Data extracted from a collection:
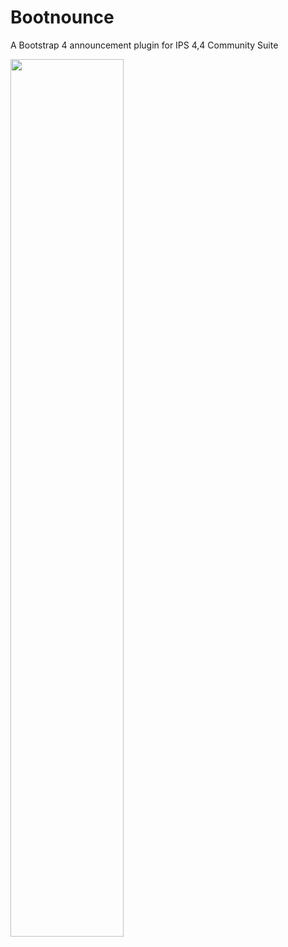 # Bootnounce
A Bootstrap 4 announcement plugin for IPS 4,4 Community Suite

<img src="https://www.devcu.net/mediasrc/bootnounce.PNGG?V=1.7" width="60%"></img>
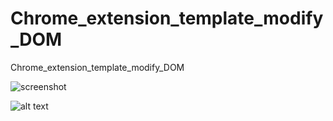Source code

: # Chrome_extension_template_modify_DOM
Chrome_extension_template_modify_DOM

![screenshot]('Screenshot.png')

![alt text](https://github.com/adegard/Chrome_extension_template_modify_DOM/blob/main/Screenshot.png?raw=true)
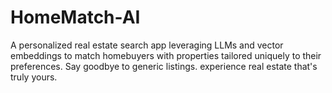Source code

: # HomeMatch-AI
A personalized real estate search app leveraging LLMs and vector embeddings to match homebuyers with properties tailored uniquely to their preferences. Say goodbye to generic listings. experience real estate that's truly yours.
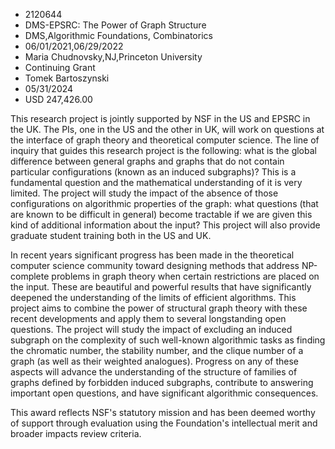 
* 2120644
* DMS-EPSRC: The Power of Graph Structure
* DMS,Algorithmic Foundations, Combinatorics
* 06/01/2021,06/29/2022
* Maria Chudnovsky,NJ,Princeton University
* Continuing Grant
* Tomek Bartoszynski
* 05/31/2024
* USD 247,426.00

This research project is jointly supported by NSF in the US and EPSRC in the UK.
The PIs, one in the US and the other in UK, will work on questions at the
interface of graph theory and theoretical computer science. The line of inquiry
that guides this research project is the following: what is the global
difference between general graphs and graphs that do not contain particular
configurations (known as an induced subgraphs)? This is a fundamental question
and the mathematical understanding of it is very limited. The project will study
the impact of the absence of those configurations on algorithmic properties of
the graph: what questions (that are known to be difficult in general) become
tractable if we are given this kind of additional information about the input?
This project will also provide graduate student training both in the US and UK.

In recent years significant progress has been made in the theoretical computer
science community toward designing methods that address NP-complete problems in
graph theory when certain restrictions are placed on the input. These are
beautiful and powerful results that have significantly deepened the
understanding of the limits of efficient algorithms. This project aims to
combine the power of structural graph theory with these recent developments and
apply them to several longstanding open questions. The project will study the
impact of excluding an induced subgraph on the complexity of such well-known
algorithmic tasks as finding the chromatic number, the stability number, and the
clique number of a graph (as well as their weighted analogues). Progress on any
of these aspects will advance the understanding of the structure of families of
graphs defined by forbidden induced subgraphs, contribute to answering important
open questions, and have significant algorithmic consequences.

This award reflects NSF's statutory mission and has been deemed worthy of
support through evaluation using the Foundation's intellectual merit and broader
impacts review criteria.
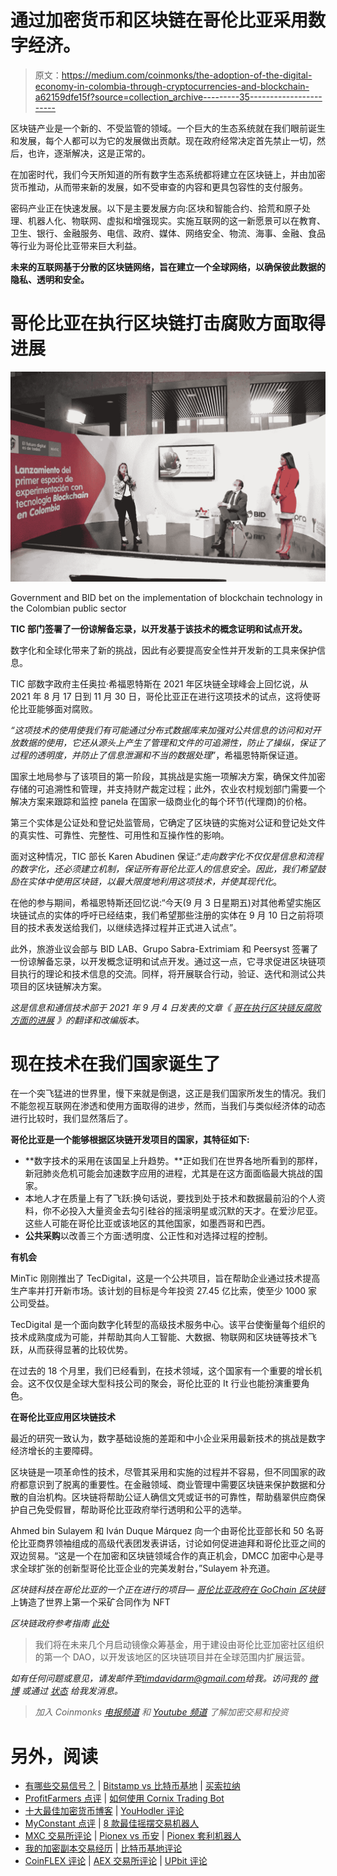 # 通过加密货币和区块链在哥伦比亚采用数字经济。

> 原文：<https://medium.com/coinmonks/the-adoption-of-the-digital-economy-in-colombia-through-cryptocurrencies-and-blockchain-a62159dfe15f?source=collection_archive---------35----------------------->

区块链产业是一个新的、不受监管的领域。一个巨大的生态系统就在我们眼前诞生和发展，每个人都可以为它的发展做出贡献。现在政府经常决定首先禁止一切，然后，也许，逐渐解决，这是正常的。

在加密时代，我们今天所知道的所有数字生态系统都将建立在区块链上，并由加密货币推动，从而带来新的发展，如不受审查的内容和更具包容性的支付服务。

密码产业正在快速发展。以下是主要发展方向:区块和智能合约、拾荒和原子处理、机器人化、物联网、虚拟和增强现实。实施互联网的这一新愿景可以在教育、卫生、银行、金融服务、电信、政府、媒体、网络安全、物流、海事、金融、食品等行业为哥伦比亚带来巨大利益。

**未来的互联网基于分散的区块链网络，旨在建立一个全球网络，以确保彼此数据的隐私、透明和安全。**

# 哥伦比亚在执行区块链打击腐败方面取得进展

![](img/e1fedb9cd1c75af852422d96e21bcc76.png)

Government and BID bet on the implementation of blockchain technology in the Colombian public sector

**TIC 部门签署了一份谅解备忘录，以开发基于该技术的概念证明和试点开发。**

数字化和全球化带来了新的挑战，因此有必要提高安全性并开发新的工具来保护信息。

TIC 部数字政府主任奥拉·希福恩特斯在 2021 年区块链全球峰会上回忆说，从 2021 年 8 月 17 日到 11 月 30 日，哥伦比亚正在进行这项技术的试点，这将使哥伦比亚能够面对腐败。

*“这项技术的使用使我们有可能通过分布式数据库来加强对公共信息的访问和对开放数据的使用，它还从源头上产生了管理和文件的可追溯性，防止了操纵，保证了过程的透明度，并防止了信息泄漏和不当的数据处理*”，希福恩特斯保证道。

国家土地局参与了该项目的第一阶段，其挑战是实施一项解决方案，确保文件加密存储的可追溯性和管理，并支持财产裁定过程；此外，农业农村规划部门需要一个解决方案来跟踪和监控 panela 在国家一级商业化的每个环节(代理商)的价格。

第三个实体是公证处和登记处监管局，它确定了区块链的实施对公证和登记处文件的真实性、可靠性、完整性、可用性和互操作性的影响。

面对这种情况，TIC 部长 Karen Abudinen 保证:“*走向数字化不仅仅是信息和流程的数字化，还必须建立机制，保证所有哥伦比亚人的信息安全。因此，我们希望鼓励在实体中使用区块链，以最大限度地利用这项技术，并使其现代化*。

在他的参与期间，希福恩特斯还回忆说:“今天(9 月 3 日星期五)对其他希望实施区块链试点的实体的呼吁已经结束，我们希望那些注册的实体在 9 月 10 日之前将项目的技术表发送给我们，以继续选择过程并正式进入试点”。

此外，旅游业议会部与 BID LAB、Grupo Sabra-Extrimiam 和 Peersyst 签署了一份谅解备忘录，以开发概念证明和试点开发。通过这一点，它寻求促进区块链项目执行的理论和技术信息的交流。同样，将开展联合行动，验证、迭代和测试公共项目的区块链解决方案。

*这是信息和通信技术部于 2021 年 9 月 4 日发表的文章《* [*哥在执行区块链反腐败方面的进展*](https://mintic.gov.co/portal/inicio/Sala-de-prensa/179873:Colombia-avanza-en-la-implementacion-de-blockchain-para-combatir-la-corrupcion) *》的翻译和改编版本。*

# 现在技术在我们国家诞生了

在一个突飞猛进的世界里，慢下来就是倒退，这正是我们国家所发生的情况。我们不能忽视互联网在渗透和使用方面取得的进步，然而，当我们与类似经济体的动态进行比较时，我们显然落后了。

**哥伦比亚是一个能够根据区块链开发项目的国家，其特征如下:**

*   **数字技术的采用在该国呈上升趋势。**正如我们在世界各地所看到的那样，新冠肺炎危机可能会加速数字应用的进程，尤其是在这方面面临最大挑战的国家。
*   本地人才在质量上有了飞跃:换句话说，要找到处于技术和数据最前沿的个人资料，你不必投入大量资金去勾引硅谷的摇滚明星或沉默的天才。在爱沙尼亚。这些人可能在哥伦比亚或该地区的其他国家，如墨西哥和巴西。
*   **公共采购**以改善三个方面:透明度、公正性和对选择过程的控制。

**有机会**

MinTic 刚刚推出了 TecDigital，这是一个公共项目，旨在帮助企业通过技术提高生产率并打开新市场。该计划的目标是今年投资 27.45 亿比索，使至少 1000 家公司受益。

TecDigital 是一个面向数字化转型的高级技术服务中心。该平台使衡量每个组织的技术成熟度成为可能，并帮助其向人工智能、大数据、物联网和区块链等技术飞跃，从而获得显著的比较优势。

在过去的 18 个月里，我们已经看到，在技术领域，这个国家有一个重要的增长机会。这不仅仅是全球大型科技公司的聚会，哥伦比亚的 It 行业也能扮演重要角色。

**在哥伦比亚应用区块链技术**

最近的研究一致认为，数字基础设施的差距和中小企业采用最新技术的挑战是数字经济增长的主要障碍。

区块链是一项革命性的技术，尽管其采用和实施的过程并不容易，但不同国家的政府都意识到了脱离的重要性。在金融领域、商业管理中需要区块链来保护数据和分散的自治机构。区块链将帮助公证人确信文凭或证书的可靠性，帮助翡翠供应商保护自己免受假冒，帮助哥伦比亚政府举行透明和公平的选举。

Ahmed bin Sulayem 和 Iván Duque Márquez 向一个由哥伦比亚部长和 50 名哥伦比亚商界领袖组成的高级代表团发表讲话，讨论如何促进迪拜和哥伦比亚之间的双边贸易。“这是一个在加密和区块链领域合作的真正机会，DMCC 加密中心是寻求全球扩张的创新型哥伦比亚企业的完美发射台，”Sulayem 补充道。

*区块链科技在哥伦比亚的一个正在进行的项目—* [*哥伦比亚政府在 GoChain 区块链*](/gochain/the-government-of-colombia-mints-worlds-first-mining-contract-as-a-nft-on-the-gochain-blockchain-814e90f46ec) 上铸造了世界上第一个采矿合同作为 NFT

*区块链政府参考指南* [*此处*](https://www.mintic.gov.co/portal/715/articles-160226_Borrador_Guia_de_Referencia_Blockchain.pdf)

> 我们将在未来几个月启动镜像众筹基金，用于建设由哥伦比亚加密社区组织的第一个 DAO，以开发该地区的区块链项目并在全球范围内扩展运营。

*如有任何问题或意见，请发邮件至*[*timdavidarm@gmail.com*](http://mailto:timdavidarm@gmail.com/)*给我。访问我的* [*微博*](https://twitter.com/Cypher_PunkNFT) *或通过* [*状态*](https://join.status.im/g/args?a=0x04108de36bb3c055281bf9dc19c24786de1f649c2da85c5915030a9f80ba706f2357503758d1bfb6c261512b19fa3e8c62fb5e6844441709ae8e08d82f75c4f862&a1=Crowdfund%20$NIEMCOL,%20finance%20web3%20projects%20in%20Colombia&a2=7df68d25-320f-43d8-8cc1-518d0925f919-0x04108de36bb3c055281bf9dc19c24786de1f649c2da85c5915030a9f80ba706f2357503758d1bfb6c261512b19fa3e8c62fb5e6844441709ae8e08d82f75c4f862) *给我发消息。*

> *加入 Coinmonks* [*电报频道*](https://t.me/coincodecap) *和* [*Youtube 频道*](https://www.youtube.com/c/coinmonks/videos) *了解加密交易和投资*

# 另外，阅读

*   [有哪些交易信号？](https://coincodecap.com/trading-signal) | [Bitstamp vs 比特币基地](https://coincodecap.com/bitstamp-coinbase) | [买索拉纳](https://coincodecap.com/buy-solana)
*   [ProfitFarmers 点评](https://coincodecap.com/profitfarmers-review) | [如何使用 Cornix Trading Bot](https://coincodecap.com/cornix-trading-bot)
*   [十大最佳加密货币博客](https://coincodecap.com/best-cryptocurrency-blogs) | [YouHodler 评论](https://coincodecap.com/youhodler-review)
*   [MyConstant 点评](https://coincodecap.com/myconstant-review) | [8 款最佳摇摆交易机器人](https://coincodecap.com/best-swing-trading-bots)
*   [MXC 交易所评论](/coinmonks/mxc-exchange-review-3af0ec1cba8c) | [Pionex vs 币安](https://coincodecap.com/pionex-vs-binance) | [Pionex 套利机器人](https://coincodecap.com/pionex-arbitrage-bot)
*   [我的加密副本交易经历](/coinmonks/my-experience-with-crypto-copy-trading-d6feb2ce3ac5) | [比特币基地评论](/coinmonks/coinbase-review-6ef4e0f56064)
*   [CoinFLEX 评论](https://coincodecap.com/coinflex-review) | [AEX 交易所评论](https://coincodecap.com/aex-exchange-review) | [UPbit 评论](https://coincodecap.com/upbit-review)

EXERCISE DIRECTIONS » What do the lines above say from the one containing "在一个突飞猛进的世界里，慢下" down to the one containing "Ahmed bin Sulayem"? Return them exactly, both end lines included, and only them.

SOLUTION FOR THIS EXERCISE »
在一个突飞猛进的世界里，慢下来就是倒退，这正是我们国家所发生的情况。我们不能忽视互联网在渗透和使用方面取得的进步，然而，当我们与类似经济体的动态进行比较时，我们显然落后了。

**哥伦比亚是一个能够根据区块链开发项目的国家，其特征如下:**

*   **数字技术的采用在该国呈上升趋势。**正如我们在世界各地所看到的那样，新冠肺炎危机可能会加速数字应用的进程，尤其是在这方面面临最大挑战的国家。
*   本地人才在质量上有了飞跃:换句话说，要找到处于技术和数据最前沿的个人资料，你不必投入大量资金去勾引硅谷的摇滚明星或沉默的天才。在爱沙尼亚。这些人可能在哥伦比亚或该地区的其他国家，如墨西哥和巴西。
*   **公共采购**以改善三个方面:透明度、公正性和对选择过程的控制。

**有机会**

MinTic 刚刚推出了 TecDigital，这是一个公共项目，旨在帮助企业通过技术提高生产率并打开新市场。该计划的目标是今年投资 27.45 亿比索，使至少 1000 家公司受益。

TecDigital 是一个面向数字化转型的高级技术服务中心。该平台使衡量每个组织的技术成熟度成为可能，并帮助其向人工智能、大数据、物联网和区块链等技术飞跃，从而获得显著的比较优势。

在过去的 18 个月里，我们已经看到，在技术领域，这个国家有一个重要的增长机会。这不仅仅是全球大型科技公司的聚会，哥伦比亚的 It 行业也能扮演重要角色。

**在哥伦比亚应用区块链技术**

最近的研究一致认为，数字基础设施的差距和中小企业采用最新技术的挑战是数字经济增长的主要障碍。

区块链是一项革命性的技术，尽管其采用和实施的过程并不容易，但不同国家的政府都意识到了脱离的重要性。在金融领域、商业管理中需要区块链来保护数据和分散的自治机构。区块链将帮助公证人确信文凭或证书的可靠性，帮助翡翠供应商保护自己免受假冒，帮助哥伦比亚政府举行透明和公平的选举。

Ahmed bin Sulayem 和 Iván Duque Márquez 向一个由哥伦比亚部长和 50 名哥伦比亚商界领袖组成的高级代表团发表讲话，讨论如何促进迪拜和哥伦比亚之间的双边贸易。“这是一个在加密和区块链领域合作的真正机会，DMCC 加密中心是寻求全球扩张的创新型哥伦比亚企业的完美发射台，”Sulayem 补充道。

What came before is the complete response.